SUPPLIED MATERIAL START
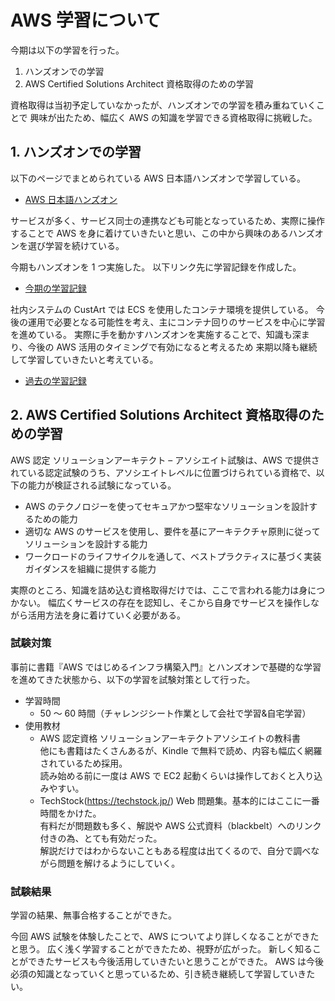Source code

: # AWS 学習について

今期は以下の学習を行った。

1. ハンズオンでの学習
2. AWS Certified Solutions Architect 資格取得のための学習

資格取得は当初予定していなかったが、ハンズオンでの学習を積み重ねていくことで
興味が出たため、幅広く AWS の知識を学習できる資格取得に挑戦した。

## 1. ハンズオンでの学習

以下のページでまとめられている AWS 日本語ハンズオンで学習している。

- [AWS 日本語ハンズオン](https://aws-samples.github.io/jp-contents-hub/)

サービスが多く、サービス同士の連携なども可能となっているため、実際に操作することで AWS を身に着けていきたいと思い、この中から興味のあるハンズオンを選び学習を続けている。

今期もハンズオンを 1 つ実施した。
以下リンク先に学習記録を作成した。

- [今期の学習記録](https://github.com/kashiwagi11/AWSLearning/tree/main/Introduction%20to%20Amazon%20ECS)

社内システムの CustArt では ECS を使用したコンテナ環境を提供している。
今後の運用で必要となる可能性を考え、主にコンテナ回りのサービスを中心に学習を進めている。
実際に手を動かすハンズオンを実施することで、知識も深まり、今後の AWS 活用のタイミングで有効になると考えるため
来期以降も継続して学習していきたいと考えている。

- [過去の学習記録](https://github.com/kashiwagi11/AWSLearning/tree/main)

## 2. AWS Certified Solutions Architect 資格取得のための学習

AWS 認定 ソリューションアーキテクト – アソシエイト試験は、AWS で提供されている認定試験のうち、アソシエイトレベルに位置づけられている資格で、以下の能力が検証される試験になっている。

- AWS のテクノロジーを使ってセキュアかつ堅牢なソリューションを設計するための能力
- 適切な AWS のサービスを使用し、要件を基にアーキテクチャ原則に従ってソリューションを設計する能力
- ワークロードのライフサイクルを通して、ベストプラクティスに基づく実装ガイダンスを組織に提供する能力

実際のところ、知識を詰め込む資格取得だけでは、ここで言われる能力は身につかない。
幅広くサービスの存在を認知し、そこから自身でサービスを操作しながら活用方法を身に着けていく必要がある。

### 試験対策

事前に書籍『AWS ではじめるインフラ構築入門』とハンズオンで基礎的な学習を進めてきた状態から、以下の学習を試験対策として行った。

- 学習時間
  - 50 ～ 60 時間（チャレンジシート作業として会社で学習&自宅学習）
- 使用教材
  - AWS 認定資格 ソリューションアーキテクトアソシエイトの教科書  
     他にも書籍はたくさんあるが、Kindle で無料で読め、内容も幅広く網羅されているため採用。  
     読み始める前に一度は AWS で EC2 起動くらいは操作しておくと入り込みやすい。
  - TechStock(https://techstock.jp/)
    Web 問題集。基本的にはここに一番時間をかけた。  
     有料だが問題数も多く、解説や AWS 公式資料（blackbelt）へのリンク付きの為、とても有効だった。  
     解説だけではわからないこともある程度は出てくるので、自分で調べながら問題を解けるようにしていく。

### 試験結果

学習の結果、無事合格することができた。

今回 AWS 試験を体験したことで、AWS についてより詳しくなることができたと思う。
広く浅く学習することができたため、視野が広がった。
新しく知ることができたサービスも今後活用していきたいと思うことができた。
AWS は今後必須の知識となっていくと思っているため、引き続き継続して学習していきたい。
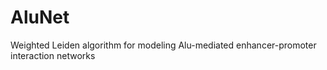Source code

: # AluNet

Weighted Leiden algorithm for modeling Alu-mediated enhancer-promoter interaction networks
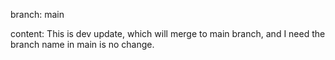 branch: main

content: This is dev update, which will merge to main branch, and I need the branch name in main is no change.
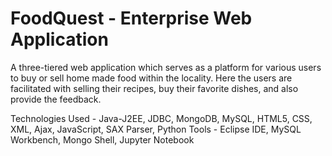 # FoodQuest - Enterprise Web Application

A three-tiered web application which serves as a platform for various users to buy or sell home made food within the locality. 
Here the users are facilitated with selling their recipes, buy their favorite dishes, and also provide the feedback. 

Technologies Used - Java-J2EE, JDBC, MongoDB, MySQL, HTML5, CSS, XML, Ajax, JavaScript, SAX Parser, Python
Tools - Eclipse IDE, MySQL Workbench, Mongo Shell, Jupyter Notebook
SUPPLIED MATERIAL END
* TASK INSTRUCTIONS *
Go through the material line by line. Show each line that contains the string "github".

* ANSWER TO THE PROBLEM *
- [AWS 日本語ハンズオン](https://aws-samples.github.io/jp-contents-hub/)
- [今期の学習記録](https://github.com/kashiwagi11/AWSLearning/tree/main/Introduction%20to%20Amazon%20ECS)
- [過去の学習記録](https://github.com/kashiwagi11/AWSLearning/tree/main)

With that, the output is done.